An Innovative Calcium Looping Process as Energy Storage System Integrated With a Solar-Powered Supercritical CO2 Brayton Cycle

Abstract

Coupling solar thermal energy with the hybrid TC/CG-ES (thermochemical/compressed gas energy storage) is a breakthrough option used to overcome the main challenge of solar energy, i.e., intermittent resource and low density. This paper proposes an innovative storage system that improves the competitiveness of solar thermal energy technologies compared to conventional fossil-based power plants, potentially leading to deep decarbonization of the energy and industrial sectors.
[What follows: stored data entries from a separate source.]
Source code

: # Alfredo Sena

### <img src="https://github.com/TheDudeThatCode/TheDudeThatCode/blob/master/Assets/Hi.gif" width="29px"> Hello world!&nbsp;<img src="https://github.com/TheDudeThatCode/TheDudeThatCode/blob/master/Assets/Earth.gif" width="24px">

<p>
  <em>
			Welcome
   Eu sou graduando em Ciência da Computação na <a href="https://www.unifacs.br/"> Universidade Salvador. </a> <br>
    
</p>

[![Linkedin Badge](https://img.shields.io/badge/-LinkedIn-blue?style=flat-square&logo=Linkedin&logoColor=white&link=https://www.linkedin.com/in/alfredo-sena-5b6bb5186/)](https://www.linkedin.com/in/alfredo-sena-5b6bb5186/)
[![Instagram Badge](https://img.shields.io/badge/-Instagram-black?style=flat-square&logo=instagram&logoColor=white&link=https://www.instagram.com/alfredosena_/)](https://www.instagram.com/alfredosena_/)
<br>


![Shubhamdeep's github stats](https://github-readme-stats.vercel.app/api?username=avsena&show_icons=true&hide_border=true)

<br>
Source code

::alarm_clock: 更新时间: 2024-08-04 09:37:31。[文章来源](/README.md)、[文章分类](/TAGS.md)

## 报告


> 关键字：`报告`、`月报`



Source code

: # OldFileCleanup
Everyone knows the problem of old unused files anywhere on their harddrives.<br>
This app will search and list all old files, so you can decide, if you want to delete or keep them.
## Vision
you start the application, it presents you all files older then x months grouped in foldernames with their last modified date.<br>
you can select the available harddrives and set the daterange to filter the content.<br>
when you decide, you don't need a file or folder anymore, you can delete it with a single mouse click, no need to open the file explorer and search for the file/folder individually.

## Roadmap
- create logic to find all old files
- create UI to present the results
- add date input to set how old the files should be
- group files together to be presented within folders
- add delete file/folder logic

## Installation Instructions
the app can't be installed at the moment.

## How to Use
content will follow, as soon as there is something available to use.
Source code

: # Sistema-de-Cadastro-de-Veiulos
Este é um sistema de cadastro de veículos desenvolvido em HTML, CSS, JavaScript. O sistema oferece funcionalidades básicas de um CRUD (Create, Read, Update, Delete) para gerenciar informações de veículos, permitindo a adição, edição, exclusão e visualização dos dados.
This study uses thermochemical energy storage based on the calcium looping (CaL) process and takes advantage of a number of factors: high energy density (2 GJ/m3), absence of heat loss (seasonal storage), high operation temperature (high efficiency of the power plant), and use of cheap and environmentally friendly reactant feedstock (CaO/CaCO3). This work deals with the integration of the solar CaL storage system with an unconventional supercritical CO2 (s-CO2) Brayton cycle. We analyze different s-CO2 Brayton cycle layouts suitable for direct integration with the storage system. Energy integration via pinch analysis methodology is applied to the whole system to optimize the internal heat recovery and increase the efficiency of the system. A parametric study highlights how the integration of solar CaL with an intercooling Brayton cycle shows better results than the combination with the Rankine cycle that we investigated previously, resulting in net and global system efficiencies equal to 39.5 and 51.5%. Instead, the new calculated net and global system efficiencies are 44.4 and 57.0%, respectively, for TC-CG-ES coupled with the Brayton power cycle.